• What is needed
Report, as a bare number, how many lines of the material below contain the word "esistente".

• Provided entries
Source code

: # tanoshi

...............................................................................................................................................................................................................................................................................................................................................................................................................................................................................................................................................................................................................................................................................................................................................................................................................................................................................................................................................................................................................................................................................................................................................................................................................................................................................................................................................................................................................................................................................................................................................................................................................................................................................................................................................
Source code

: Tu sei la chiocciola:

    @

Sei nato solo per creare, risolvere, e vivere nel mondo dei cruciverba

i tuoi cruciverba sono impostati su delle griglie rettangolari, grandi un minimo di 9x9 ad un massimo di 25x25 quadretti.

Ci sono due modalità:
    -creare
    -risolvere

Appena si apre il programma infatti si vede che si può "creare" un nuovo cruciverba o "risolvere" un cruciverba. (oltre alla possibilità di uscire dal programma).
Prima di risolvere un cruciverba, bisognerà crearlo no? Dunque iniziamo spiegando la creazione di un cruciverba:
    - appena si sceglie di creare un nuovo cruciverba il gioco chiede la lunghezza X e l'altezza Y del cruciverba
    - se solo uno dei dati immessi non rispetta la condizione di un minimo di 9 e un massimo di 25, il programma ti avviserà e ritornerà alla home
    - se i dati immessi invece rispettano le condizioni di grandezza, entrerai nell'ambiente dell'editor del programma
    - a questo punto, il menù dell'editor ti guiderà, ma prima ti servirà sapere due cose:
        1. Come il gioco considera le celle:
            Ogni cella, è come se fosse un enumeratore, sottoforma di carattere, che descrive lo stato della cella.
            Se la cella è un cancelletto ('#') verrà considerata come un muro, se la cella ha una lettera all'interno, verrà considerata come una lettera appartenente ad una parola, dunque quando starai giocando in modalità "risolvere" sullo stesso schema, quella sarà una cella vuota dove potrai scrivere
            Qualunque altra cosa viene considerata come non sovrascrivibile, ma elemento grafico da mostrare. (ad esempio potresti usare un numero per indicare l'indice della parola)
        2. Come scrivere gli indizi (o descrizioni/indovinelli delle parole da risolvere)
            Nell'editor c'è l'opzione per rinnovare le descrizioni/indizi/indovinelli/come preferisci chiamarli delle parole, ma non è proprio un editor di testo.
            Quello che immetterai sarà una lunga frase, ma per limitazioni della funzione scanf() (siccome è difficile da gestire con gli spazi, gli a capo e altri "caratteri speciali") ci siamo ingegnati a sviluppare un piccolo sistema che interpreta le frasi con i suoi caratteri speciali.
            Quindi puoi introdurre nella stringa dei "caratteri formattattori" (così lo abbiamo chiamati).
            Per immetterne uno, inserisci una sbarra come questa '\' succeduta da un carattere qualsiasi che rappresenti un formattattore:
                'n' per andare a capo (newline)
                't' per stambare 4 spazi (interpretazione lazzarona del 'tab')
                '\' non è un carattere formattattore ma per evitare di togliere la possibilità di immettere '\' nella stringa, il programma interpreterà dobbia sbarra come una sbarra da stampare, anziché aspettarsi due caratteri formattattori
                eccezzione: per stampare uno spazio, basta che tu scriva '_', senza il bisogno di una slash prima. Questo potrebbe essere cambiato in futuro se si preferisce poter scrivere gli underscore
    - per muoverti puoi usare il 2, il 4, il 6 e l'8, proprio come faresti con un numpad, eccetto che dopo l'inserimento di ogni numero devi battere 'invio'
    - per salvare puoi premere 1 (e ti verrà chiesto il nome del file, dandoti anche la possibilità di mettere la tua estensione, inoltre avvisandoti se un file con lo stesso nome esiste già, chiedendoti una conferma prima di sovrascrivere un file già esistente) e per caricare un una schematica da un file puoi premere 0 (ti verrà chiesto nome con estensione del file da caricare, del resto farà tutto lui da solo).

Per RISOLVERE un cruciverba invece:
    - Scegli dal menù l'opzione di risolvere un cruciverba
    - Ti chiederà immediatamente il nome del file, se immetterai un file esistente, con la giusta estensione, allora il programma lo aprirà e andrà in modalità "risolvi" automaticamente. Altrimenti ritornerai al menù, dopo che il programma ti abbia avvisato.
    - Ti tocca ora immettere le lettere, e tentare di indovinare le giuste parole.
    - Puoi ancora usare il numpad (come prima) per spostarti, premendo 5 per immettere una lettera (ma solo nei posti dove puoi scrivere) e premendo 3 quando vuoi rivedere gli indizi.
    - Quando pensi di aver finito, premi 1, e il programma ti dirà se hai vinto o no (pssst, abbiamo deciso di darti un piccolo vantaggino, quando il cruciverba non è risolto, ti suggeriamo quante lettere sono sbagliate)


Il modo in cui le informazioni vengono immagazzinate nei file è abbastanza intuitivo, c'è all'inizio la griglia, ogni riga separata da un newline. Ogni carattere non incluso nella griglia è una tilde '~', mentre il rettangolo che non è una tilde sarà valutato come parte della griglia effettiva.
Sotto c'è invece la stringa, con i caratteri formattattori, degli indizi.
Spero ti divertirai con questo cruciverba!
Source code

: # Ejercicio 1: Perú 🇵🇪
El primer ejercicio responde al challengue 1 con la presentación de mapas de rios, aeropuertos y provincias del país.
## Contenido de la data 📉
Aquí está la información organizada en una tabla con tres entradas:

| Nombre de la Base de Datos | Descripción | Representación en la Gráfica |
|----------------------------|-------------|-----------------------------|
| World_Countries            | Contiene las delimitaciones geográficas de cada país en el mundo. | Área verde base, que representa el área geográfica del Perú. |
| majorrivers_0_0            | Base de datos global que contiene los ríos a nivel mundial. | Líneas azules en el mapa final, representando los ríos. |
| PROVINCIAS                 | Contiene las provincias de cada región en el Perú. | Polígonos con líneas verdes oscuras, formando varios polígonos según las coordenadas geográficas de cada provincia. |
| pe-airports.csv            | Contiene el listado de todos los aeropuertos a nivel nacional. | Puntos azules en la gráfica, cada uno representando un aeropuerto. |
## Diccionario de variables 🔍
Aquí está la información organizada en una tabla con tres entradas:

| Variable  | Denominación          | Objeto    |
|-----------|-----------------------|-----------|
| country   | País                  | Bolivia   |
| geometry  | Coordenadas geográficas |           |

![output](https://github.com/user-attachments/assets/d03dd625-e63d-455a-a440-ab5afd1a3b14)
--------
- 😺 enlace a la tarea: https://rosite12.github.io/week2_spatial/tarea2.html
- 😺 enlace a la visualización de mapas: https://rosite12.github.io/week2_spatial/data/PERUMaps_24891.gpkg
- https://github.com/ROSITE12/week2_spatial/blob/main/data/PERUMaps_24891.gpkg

• Task response
2